Thanks for the reply, Malcolm

This is what I have come up with (before seeing your reply) and I think 
it might be along the lines of what you are suggesting.  I have tried to 
pare the code to a minimum here, so don't worry about lack of 
declarations or assumptions about what has gone before:

WITH _SCREEN.System.Drawing

    loBmp = .Bitmap.New(GETFILE())
    loRect = .Rectangle.New(0, 0, loBmp.Width, loBmp.Height)
    loBmpData = loBmp.LockBits(loRect, .Imaging.ImageLockMode.ReadOnly, ;
        _screen.System.Drawing.Imaging.PixelFormat.Format24bppRGB)
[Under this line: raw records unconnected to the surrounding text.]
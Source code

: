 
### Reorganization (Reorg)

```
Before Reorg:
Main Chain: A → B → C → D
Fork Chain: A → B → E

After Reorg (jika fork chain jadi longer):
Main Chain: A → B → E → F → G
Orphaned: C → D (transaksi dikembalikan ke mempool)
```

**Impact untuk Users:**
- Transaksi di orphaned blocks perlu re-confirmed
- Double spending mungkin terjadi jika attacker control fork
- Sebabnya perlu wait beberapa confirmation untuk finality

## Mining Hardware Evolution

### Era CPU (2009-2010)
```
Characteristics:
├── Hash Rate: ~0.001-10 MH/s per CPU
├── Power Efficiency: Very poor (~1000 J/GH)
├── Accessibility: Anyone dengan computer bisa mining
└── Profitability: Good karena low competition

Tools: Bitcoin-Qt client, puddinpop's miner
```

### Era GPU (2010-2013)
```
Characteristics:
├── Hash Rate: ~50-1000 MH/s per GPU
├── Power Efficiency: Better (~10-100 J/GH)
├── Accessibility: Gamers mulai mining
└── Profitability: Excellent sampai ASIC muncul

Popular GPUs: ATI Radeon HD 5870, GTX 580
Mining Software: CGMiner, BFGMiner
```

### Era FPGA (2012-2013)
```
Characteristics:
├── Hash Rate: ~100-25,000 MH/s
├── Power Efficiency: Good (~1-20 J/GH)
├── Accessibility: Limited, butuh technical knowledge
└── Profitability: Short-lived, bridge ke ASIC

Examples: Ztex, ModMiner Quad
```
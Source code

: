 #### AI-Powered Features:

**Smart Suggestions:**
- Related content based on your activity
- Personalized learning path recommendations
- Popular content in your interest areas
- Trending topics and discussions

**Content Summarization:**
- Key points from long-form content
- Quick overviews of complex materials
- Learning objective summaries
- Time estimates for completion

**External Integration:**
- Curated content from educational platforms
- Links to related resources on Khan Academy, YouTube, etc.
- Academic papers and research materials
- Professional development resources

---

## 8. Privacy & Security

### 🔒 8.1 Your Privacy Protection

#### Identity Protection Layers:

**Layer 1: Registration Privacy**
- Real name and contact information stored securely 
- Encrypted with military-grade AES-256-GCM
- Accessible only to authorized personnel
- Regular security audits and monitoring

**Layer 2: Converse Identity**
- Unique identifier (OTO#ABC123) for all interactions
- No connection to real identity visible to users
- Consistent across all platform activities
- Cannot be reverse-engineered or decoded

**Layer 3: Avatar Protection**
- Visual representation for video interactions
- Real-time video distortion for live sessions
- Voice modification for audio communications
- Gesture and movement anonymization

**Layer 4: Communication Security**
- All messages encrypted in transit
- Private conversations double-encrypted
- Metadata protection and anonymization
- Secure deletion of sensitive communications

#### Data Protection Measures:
    FOR y = 0 TO loBmpData.Height - 1
        FOR x = 0 TO loBmpData.Width - 1

            lnPos0 = loBmpData.Scan0 + (loBmpData.Stride * y) + (3 * x)
           
            b = ASC(SYS(2600, lnPos0, 1))
            g = ASC(SYS(2600, lnPos0 + 1, 1))
            r = ASC(SYS(2600, lnPos0 + 2, 1))
            lnRGB = RGB(r,g,b)

            IF ASCAN(aColors,lnRGB,1,lnColors) = 0
                lnColors = lnColors+1
               DIMENSION aColors(lnColors)
                aColors(lnColors) = lnRGB
            ENDIF
          
        NEXT
    NEXT
   
    MESSAGEBOX(TRANSFORM(lnColors) + " colors found")

ENDWITH

This seems to work - Is this more or less what you had in mind ?  I had 
also experimented with a loBmp.GetPixel approach but did not get very 
far - and in any event the research I have done would seem to suggest 
that the approach here is probably faster than an approach using 
GetPixel would you agree ? 

Any further comments/suggestions ?

Paul


Malcolm Greene wrote:
> Paul,
>
> Try using the GDIPlusX library to load the image into memory, then save
> the image to disk as a 24 bit BMP.
>
> The 24 bit BMP file format stores each pixel as a 3 byte (24 bit) RGB
> value. If I remember correctly, the actual RBG values will be stored
> in BGR order (vs. RGB order) if you're parsing a BMP file char by 
> char.
>
> To parse the BMP file, you have to read past the BMP header and then
> read pixels by rows. I believe that each row must start on an boundary
> that is divisible by 4 so you need to account for some empty padding at
> the end of each row.
>
> I believe that Christof has written some FoxPro Advisor articles about
> how to do this. I also believe there may be some sample code on how to
> do this in the Profox archives from Christof and Cesaer.